Over at the Guardian today, Laura Barton has awarded 10 songs about women a score out of 10 based on their feminist chops.
Destiny’s Child comes in with the highest score at nine out of 10, for Independent Woman.
Independent Woman continues an argument expressed in an earlier Destiny’s Child song, Bills, Bills, Bills, which harangues a gentleman for not paying his way in a relationship. Independent Woman goes further, explaining that a woman should not require a man to buy her shoes, house, automobile or the “rocks” she is “rockin'” but should instead head out to find gainful employment and, therefore, financial liberation. (The bit about Charlie’s Angels and Lucy Liu is pretty superfluous and should probably be ignored.)

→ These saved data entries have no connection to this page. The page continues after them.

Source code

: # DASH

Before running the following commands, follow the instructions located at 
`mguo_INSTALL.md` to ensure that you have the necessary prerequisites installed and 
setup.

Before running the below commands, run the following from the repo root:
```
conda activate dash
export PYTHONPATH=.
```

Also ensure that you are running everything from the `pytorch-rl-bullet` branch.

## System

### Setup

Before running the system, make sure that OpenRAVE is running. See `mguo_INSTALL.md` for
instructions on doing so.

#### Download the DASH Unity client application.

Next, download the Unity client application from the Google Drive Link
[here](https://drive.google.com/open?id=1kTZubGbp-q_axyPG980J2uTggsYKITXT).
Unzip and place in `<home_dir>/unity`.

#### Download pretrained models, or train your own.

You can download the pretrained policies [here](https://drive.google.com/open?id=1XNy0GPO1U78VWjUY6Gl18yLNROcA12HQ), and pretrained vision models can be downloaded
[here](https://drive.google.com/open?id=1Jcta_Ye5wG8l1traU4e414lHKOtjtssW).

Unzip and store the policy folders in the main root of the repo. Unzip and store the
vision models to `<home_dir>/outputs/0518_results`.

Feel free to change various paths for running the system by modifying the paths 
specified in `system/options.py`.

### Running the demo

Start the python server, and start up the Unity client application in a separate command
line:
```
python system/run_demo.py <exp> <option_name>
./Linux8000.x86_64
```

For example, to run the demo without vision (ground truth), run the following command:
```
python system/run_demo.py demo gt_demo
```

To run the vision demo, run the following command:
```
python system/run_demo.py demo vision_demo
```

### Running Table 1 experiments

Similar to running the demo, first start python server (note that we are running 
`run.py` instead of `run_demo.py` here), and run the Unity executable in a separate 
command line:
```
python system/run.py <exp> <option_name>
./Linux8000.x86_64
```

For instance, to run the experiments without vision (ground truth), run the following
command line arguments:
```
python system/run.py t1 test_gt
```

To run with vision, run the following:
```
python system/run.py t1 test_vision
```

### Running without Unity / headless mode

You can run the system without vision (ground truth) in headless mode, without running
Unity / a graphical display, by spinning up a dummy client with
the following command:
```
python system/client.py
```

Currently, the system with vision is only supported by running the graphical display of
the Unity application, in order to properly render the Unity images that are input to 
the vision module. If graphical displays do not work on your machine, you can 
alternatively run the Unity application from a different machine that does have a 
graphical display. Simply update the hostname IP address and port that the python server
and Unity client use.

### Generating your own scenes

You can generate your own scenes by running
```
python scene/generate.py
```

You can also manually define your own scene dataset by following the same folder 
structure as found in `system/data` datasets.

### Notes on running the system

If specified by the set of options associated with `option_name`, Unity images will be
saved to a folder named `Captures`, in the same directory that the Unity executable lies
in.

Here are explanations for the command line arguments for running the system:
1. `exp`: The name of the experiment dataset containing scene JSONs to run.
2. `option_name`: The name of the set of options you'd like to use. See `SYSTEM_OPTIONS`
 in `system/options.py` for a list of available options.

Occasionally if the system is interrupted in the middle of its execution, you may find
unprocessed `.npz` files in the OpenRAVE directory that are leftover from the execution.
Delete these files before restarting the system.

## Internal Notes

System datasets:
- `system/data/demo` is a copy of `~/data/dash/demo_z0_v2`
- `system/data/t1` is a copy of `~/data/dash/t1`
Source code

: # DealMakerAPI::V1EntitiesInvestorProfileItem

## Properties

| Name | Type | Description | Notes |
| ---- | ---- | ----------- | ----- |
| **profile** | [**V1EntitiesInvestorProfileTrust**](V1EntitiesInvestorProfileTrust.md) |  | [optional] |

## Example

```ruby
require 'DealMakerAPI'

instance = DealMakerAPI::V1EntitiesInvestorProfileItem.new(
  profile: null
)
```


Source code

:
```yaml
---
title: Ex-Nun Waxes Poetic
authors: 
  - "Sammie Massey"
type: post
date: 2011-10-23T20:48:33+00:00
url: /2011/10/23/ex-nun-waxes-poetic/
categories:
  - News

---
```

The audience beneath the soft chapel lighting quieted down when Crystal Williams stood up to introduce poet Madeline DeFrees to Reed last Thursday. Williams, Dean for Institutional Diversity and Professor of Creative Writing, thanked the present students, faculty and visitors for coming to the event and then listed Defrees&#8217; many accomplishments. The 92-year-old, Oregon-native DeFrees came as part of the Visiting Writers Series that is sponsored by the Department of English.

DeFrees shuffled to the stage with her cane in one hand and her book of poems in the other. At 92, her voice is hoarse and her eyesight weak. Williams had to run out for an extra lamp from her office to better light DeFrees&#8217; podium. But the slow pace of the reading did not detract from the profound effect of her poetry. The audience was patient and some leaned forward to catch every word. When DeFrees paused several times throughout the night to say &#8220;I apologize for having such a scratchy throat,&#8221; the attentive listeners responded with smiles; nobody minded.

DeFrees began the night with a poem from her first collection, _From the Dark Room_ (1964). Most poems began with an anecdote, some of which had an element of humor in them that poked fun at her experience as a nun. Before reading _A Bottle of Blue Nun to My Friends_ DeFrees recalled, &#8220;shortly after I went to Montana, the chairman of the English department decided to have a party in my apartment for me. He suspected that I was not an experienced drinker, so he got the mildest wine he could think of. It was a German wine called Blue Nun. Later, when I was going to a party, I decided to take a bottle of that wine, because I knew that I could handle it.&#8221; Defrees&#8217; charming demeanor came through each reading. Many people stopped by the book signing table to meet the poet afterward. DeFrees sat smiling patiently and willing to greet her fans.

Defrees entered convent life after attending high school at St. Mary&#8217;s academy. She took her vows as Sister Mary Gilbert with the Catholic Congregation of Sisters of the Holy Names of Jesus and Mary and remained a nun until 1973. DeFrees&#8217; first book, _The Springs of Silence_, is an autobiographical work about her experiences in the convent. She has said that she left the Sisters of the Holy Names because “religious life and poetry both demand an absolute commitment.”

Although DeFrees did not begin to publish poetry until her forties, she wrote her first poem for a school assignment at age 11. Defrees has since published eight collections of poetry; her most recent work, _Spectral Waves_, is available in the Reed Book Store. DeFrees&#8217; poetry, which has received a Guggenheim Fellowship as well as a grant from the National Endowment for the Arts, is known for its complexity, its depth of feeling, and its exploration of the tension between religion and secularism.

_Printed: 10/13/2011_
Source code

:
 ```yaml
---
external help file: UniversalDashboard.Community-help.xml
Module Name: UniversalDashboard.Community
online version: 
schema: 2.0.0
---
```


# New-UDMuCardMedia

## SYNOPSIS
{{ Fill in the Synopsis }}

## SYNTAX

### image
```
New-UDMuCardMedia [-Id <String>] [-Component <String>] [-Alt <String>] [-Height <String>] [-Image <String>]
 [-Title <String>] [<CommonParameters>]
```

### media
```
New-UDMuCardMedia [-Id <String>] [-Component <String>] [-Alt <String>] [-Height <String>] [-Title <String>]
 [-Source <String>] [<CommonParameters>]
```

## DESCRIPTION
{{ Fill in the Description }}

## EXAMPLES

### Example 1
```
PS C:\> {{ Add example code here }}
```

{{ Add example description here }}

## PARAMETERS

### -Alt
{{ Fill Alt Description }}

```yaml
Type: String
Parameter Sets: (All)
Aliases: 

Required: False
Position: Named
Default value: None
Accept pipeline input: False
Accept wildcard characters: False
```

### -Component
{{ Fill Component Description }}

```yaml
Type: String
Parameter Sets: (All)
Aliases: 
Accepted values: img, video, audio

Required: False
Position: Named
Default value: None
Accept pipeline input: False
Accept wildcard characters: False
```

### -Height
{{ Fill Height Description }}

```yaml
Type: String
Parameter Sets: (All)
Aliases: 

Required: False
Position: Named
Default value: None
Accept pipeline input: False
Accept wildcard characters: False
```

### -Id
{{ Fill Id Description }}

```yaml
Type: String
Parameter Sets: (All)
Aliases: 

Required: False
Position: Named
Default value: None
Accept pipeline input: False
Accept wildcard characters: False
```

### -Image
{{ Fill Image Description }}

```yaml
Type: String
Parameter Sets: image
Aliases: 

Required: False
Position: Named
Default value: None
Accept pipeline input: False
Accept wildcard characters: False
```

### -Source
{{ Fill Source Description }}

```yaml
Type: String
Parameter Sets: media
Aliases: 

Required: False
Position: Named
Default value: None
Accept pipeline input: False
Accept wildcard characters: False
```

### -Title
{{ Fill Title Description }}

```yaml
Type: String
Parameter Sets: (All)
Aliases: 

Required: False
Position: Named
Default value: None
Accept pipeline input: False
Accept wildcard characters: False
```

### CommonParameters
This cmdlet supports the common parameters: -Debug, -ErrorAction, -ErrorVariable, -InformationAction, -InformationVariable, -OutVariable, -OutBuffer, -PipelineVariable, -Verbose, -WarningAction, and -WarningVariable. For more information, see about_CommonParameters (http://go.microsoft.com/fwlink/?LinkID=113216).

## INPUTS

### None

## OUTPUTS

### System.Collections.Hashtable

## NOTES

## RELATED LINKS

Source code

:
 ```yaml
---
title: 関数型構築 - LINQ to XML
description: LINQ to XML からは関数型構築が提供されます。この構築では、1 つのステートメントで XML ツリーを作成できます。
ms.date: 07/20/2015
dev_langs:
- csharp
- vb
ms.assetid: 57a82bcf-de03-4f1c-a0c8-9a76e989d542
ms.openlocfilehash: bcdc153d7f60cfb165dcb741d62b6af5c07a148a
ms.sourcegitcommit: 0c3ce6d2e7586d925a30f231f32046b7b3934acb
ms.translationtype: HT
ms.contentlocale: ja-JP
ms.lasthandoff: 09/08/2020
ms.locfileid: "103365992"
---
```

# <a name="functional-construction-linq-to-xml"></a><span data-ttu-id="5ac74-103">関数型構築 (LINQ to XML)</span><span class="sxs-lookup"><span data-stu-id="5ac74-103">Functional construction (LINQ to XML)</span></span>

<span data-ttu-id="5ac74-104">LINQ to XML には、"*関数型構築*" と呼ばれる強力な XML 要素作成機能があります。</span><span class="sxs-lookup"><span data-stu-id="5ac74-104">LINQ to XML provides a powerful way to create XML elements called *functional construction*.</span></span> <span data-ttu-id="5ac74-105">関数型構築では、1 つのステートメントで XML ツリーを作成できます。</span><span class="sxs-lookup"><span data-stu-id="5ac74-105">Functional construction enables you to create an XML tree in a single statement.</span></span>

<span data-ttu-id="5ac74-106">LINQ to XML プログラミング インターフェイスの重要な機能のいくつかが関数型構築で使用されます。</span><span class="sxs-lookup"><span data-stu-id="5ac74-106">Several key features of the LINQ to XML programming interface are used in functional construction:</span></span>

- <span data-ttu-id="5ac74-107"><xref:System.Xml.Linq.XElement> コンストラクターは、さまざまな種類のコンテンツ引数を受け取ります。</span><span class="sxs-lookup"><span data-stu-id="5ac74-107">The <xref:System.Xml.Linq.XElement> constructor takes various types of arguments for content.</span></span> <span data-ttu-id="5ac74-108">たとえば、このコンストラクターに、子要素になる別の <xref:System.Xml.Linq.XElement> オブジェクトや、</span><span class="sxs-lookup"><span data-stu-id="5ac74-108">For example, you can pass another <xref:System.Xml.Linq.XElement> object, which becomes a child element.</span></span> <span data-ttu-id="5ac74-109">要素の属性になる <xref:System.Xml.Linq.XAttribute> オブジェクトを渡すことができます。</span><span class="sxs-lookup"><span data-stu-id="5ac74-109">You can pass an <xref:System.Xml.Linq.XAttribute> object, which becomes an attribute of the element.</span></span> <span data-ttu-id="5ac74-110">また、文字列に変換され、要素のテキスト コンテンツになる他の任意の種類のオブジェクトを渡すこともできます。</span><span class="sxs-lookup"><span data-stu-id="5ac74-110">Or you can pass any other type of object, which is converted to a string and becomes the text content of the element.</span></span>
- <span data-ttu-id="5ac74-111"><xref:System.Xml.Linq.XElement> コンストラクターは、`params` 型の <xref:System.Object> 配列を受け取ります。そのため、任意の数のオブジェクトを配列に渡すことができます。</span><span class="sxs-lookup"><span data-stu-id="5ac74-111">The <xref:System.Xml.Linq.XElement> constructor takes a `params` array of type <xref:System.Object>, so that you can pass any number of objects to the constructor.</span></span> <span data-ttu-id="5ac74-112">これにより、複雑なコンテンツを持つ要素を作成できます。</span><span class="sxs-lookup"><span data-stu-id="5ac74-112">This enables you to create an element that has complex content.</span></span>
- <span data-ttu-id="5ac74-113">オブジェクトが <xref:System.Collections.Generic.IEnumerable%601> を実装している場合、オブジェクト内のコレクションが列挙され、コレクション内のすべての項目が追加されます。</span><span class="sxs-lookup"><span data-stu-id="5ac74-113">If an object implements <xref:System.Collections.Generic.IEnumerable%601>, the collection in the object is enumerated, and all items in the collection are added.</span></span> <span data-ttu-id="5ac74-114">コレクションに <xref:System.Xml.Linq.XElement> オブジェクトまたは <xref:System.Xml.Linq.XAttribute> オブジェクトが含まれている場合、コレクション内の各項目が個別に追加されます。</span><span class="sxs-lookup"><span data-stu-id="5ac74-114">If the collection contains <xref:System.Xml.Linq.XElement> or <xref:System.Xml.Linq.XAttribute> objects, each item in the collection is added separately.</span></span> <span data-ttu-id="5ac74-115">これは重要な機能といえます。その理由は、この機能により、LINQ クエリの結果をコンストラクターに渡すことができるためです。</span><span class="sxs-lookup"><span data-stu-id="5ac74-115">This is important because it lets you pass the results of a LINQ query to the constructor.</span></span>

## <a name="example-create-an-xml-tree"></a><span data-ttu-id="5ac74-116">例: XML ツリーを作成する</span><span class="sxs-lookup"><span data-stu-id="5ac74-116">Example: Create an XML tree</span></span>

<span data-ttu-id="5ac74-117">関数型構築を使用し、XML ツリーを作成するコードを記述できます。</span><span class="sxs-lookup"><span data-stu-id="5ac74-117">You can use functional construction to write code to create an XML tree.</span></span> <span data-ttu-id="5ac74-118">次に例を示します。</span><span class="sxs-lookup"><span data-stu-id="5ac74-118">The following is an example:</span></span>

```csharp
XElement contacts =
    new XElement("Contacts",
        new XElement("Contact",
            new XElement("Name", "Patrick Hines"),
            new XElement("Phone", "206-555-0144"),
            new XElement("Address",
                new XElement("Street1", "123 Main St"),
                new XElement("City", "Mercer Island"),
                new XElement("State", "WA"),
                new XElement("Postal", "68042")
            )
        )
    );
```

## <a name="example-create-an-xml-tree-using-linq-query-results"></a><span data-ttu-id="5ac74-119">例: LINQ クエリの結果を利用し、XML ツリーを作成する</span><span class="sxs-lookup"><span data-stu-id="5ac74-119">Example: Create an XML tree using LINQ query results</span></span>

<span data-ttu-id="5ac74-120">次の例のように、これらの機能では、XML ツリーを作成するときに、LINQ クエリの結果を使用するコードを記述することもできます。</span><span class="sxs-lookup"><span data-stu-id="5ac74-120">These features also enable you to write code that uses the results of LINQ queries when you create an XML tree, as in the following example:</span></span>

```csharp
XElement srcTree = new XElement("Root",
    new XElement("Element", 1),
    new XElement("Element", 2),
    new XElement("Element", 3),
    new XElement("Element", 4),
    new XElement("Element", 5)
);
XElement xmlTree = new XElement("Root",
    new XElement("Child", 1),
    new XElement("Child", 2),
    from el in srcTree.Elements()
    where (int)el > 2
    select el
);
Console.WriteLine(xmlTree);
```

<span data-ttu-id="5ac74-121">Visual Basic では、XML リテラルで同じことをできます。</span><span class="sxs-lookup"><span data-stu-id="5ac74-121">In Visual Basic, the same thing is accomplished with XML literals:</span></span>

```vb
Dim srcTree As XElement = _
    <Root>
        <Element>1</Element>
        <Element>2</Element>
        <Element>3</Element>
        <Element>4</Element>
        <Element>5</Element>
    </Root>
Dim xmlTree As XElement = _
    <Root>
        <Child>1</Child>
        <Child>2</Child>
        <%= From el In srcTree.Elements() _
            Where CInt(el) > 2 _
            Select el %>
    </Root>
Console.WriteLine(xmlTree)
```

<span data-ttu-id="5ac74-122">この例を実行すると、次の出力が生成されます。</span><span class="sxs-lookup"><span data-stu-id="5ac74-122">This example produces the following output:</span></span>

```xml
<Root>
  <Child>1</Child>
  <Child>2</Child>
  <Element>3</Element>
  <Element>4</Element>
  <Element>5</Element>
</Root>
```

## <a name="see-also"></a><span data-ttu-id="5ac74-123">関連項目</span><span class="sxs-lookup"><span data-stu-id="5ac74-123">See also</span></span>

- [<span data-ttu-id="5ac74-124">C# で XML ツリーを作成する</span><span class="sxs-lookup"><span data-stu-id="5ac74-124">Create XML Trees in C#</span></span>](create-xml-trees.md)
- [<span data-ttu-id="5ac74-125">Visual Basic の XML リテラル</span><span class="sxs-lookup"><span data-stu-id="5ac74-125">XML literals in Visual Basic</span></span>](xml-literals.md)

I’ve never heard of the song or the singer, but Charlene comes in last with no points, for a number called I’ve Never Been to Me. Barton makes it sound kinda hilarious though:
A song apparently written by the editorial team of the Daily Mail, I’ve Never Been to Me tells the tale of a woman who has “been to Paradise” but “never been to me”. The song addresses another woman who is bemoaning her status as “a discontented mother and a regimented wife” (which does sound fairly unappealing). Rather than telling her to buck up, though (as Candi Staton did so brilliantly with Young Hearts Run Free), Charlene mopes that, though she has personally “been undressed by kings”, and, indeed, “sipped champagne on a yacht”, these cavortings have all been for nought. Yes, even the evening she “danced like Harlow in Monte Carlo”. Why so? Well, you only have to consider the nights she has spent crying for the “unborn children that might have made me complete” to catch the gist of her argument. Summation: menopausal ex-globe-trotting crumpet wonders if she shouldn’t have settled down in that semi in Swindon, aged 22, after all. Just why is this still a karaoke favourite?